Тост тут же реализуется:
- О! Слышишь, Сань? Утки!
- Да! Рядом крякают! - товарищ вслушивается в ночь. - На перекате, наверно...
- Предложения какие? Ждём утра?
- Конечно, сейчас только распугаем в темноте зря.
Чай – изнутри, а костёр снаружи – отогрели начавшие было подстывать влажные от пота спины и плечи. Охотники с той же падшей лиственницы быстро заготавливают дрова на оставшуюся часть ночи, в свете костра складывают их рядом с поваленным стволом, чтобы можно было дотянуться до топки не вставая, усаживаются, укрывшись плёнками, на ствол верхом, прижимаются спинами друг к другу, недолго внимают, как шелестят мелкие капли по плёночной «крыше», и отключаются… В полусне время от времени поочередно подбрасывают топливо в ослабевший огонь, меняют утомительные позы сидячего вздрёмывания и вот, наконец, надёжно засветлело. Сползла с тайги ночь – и дождь перестал. Ну, спасибо!
- Перекусим или за утками сперва? - интересуется Кузьмич.
- Война войной, а обед - по распорядку! А мы не на войне! Тогда, тем более – по распорядку. Но быстро.
Мужики разливают остатки чая в крышки от термосов, достают пачку печенья, лихо уничтожают всё.
- Другое дело! Жизнь-то как похорошела! - замечает Саша.
Вид у напарников, конечно, помятый весьма - умыться бы студёной водой. Но это будет позже - из ручья или озера на пути.
Скоро собирают ружья. У Саши тоже ИЖ-27, но не шестнадцатого, как у Кузьмича, а двенадцатого калибра. Рюкзаки остаются на месте ночёвки, и вот налегке крадутся они на шум переката. Уже совсем светло, но от мокрой земли вздымается туман, занавешивая сопочные дали. Впереди – небольшой бугор, сплошь поросший густым ивняком; подходят к нему и осторожно пробираются сквозь плотные ветви на гребень перед стремниной. Точно, вон река заблестела. Видна лишь середина переката, а он сплошь усеян утвой – серой уткой, деловито снующей меж блестящих гладких спин чёрных валунов. Табун в несколько сотен - крайне редкое тут явление. Утки то и дело переворачиваются, доставая корм с мели, становясь похожими на огромные пёстрые поплавки. Охотники лежат рядом и едва не одними губами, почти без звуков, знаками договариваются стрелять одновременно на счет «два-три» по сдвоенным целям, а потом самостоятельно по поднявшейся стае.

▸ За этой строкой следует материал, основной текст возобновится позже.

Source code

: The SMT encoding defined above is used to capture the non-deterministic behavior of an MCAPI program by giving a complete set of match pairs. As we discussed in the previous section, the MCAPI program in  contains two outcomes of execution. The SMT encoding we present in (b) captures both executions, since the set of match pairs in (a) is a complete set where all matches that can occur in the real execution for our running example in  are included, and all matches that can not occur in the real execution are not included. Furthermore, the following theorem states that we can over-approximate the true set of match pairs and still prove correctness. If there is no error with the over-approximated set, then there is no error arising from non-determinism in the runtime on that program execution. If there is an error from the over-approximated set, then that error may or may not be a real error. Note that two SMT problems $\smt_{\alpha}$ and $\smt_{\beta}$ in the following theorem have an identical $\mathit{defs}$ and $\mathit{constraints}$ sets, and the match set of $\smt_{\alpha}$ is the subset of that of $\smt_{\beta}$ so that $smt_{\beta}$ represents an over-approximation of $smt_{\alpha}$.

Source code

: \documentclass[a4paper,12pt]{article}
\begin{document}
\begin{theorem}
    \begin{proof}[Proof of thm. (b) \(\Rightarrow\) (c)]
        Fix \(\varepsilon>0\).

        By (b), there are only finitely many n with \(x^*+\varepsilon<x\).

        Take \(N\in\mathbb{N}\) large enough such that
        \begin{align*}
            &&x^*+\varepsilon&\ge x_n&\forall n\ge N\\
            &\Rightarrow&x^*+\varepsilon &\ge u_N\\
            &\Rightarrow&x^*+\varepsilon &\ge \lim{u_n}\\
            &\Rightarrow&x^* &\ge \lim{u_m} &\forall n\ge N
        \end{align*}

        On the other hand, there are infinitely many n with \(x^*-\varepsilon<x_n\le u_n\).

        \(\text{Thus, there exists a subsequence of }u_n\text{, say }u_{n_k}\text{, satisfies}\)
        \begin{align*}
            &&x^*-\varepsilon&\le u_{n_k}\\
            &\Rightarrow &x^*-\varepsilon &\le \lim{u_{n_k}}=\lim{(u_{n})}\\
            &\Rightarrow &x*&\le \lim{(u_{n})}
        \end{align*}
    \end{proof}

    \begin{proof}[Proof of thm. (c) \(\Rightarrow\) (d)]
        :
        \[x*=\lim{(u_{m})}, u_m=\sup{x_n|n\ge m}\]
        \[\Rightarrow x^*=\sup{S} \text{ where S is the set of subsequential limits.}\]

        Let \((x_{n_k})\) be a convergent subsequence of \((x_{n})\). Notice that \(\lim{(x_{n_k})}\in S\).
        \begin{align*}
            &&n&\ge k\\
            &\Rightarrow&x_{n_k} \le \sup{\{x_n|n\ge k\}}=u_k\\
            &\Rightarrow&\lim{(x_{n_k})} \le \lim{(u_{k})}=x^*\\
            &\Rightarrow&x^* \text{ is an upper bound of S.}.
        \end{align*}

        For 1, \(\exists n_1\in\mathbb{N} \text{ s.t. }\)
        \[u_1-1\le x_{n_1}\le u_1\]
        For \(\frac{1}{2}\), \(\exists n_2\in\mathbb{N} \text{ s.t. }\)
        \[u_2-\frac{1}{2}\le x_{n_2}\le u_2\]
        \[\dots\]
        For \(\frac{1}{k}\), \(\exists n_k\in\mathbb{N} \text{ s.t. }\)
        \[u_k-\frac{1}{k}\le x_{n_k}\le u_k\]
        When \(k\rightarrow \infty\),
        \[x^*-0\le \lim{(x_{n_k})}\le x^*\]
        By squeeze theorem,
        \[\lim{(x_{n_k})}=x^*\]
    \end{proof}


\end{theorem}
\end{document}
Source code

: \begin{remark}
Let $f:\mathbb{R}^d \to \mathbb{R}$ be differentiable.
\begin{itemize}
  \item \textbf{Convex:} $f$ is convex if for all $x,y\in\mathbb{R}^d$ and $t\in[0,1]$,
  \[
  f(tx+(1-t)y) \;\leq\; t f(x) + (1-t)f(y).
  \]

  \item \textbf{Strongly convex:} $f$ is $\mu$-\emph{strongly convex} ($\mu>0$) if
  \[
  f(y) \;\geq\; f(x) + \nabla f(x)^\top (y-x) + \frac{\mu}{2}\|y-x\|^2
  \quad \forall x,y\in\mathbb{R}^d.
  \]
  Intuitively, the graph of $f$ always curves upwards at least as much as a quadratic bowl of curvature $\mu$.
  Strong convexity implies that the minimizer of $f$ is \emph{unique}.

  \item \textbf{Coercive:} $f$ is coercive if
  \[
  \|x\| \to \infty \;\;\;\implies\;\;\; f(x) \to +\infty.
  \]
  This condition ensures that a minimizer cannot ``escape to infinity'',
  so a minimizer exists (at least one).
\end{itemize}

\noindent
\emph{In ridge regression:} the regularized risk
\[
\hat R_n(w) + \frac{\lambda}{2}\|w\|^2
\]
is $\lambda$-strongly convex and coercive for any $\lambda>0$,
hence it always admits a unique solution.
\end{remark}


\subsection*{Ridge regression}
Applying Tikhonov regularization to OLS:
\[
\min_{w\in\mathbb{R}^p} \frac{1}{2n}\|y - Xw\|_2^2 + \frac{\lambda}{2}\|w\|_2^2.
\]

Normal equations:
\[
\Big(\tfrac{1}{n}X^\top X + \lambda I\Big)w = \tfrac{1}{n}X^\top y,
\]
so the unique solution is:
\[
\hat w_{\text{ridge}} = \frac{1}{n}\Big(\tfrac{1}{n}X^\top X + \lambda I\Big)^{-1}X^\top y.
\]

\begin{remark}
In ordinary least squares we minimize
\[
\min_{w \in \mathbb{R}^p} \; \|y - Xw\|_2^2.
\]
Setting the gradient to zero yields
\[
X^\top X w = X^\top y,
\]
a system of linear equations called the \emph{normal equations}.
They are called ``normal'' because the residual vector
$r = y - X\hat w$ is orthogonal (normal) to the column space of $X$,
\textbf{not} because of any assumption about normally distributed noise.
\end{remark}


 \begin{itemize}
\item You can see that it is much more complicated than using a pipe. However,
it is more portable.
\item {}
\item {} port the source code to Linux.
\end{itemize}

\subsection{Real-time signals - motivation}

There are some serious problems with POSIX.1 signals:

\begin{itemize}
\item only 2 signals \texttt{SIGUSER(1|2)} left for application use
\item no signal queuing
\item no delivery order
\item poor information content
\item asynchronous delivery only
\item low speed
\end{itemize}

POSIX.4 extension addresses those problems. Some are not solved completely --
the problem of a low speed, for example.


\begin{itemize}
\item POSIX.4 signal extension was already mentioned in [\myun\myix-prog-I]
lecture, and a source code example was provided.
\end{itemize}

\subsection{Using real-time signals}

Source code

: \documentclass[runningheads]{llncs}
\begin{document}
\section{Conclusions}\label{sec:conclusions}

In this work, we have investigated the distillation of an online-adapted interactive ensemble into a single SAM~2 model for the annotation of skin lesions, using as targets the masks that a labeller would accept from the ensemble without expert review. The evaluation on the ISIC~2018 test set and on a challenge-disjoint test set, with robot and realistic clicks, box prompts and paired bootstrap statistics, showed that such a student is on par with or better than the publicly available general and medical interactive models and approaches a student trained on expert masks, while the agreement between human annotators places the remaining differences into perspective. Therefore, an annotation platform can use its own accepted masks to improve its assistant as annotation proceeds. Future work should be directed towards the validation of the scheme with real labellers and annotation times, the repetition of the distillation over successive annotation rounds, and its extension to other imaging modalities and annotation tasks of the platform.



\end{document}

- Твои – слева от самого большого валуна, мои – справа, - в конце немых переговоров позволяет себе прошептать Кузьмич, намечая сектора обстрела на перекате, чтобы не палить зря по одним и тем же "поплавкам".

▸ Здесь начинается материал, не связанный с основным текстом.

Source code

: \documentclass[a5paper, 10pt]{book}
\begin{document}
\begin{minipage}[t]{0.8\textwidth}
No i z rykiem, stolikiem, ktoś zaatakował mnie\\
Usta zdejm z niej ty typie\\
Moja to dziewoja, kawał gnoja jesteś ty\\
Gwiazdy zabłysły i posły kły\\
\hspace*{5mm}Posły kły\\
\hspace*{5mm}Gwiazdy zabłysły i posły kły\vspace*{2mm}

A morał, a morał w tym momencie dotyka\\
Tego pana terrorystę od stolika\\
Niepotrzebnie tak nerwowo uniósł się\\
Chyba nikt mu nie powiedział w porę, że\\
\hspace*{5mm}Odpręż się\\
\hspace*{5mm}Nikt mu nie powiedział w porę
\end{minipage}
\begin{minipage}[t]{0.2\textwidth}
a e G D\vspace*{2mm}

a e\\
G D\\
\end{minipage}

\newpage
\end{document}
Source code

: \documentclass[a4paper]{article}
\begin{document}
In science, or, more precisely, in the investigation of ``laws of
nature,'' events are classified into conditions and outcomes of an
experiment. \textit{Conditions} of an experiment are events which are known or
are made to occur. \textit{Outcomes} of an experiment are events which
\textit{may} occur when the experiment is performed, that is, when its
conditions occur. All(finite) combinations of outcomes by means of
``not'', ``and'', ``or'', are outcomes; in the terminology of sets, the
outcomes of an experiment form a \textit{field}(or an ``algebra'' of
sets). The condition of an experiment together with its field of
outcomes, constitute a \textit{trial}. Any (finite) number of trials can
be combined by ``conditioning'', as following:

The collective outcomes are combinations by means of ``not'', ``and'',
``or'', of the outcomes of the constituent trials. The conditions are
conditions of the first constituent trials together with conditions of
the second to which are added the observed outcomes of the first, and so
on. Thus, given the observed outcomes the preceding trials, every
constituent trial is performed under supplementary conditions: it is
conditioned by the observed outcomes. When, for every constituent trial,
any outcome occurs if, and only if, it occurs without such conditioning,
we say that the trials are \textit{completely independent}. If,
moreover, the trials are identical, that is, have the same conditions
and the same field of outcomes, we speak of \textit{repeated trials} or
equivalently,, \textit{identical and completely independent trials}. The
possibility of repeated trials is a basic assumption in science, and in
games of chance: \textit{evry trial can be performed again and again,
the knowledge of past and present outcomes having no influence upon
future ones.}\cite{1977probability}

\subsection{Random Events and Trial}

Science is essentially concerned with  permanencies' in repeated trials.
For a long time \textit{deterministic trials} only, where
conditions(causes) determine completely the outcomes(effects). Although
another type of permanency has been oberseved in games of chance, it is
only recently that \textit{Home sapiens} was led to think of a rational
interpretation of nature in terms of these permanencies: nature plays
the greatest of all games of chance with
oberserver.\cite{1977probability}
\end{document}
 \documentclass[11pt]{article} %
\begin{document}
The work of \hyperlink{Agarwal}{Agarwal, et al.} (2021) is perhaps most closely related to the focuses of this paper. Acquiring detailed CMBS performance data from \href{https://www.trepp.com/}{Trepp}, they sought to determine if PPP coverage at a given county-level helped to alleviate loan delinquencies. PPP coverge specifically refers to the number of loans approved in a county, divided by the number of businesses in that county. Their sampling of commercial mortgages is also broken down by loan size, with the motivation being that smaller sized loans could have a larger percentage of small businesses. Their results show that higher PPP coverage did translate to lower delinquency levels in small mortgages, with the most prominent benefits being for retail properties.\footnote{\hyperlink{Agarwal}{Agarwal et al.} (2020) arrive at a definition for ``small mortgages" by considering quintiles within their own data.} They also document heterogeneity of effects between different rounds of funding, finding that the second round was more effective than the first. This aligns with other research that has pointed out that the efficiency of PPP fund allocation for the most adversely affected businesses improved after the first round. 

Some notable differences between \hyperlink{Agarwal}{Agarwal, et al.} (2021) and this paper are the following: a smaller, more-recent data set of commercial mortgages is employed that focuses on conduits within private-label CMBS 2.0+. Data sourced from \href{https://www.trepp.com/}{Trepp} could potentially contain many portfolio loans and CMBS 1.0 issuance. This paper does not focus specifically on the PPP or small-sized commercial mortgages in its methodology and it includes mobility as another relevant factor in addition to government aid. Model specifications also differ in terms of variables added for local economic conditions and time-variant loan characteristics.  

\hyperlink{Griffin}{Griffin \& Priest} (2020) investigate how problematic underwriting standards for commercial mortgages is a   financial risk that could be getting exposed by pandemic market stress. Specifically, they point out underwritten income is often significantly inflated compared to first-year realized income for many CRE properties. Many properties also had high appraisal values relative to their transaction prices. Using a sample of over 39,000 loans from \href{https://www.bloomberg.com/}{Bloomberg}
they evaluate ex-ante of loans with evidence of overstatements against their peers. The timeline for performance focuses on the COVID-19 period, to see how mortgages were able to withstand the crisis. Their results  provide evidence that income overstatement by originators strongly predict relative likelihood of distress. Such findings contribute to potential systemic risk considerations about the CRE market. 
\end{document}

- Два, три… - привычно командует Саша, он военрук в школе.
Выстрелы сливаются в один; утки взвиваются вверх шубой! Но не все. Хорошо, уже не пустыми охотники вернутся. Вторые выстрелы дуплетов выбивают из плотной стаи ещё несколько штук. Табун дружно уходит вниз по реке. Таёжники поднимаются в рост и сбегают к воде, перезаряжая на ходу ружья: могут появиться на выстреле ещё утки, запоздавшие с подъёмом за границей обзора, да и подранков упускать негоже. Ещё по паре выстрелов, сейчас бы сказали – контрольных, и начинается подсчёт трофеев на воде. Получилось тринадцать штук – очень даже недурственно! Не было у этих двоих раньше такой удачи, не утиные здесь места.

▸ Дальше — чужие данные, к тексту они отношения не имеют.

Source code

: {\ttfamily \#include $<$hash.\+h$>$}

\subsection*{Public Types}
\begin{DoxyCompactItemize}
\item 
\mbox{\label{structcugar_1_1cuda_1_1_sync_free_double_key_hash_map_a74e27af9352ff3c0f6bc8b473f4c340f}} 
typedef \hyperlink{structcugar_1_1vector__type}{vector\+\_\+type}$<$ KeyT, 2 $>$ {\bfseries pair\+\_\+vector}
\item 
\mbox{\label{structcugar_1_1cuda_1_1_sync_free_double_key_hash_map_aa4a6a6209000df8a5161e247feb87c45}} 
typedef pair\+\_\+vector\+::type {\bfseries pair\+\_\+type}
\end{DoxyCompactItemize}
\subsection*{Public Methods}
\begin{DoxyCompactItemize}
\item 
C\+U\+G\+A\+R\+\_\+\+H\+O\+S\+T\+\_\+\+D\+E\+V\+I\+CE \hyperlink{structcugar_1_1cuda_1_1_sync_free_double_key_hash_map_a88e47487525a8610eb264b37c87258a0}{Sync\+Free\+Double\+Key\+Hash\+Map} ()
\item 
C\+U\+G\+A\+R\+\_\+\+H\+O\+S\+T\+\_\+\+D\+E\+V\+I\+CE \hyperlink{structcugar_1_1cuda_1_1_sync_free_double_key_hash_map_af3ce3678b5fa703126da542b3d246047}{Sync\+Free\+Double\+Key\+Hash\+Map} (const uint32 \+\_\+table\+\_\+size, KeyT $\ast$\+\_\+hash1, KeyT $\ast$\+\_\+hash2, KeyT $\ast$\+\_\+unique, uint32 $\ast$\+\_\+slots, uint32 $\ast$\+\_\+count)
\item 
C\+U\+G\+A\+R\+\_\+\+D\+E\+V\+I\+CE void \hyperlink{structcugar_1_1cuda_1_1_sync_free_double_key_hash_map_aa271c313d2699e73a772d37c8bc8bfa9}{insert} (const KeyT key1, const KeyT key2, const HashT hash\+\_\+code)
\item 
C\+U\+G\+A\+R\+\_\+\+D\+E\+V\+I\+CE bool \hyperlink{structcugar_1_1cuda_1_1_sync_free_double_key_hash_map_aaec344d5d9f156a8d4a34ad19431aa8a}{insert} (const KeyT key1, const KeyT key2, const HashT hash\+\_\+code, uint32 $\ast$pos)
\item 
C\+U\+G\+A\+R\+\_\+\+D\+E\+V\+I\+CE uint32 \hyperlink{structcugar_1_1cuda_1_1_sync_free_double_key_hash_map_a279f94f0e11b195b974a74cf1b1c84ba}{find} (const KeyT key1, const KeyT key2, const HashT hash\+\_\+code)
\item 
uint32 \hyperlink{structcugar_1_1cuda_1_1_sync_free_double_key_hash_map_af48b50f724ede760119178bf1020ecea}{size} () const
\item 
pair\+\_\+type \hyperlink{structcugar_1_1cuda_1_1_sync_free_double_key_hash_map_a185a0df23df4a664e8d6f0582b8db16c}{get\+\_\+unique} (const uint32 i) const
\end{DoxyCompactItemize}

Трофеи, что оказались в зоне досягаемости бродней, собрали безотлагательно, пока течением не снесло их на глубину. Несколько штук на кажущемся неподвижным плёсе подогнали к берегу волнами от камней, бросая булыжники за тушки. Благо – камней на берегу в достатке. Собственно – ничего кроме камней да собранной добычи на промытом каменном ложе реки и нет.
- Остальных-то доставать как будем? Камнем серьёзным не докинуть, далековато. Ни лодки, ни спиннинга… - раздумывает Саша.
- Вплавь за ними – холодно. Пошли вниз, за плёс. Может, перекат там проходимый. Тогда на нём остальных и словим. Вещи со стоянки только заберём.
Путники возвращаются к месту ночёвки, пакуют рюкзаки, идут на берег за добычей, поровну размещают её по рюкзакам и гуськом следуют вдоль реки к перекату. Он метров на двести ниже шумит водою в камнях. Охотникам везёт, перекат хоть и на пределе, но в заколенниках проходим. А напор мощный, на переброде еле удерживаются на скользких камнях: ногу по дну перемещать приходится с огромным напряжением – так её течение тащит. Перешли, скинули поклажу на другом берегу.
- Утки сюда часа полтора течение сносить будет, - прикидывает Саша. - Давай чаю свеженького на пляже этом каменном приготовим, что ли?
- Идёт. За водой только в озеро придётся сгонять, не пить же из Далдына отраву Якуталмаза! А оно, озерко-то, похоже, за этим бугром, - Кузьмич машет рукой в сторону от русла, - в понижении за ним быть должно. Сопка-то вон куда от реки отодвинулась. Схожу, разведаю, а ты тут подежурь, лады?
- Давай.
Кузьмич достаёт из рюкзака давнишний свой котелок, упрятанный в полиэтиленовый пакет, извлекает из защитной обёртки. Под котелок приспособлена жестяная трехлитровая банка от сгущёнки, а вместо ручки тонкая проволока нихромовая прикручена. Котелок лёгкий, нагревается быстро. Проволока огнестойкая и не ломается от перегибов частых. А то, что крышки нет – назначению не мешает: чай или супчик с ароматом дымка и пепельной заваркой-приправой усваиваются даже лучше. В тайге вообще, что ни возьми, ну таким уж вкусным оказывается! А как же: таёжники, можно сказать – отпетые мастера и приготовить вкуснятину, и с аппетитом страстным на просторах диких поесть. Правда, информацию о собственном кулинарном мастерстве из тайги в квартирную размеренность и отлаженность городского быта опытные таёжники чаще не выносят – из скромности утаивают, не выпячивая скрытые способности свои, дабы не обидеть ненароком жён…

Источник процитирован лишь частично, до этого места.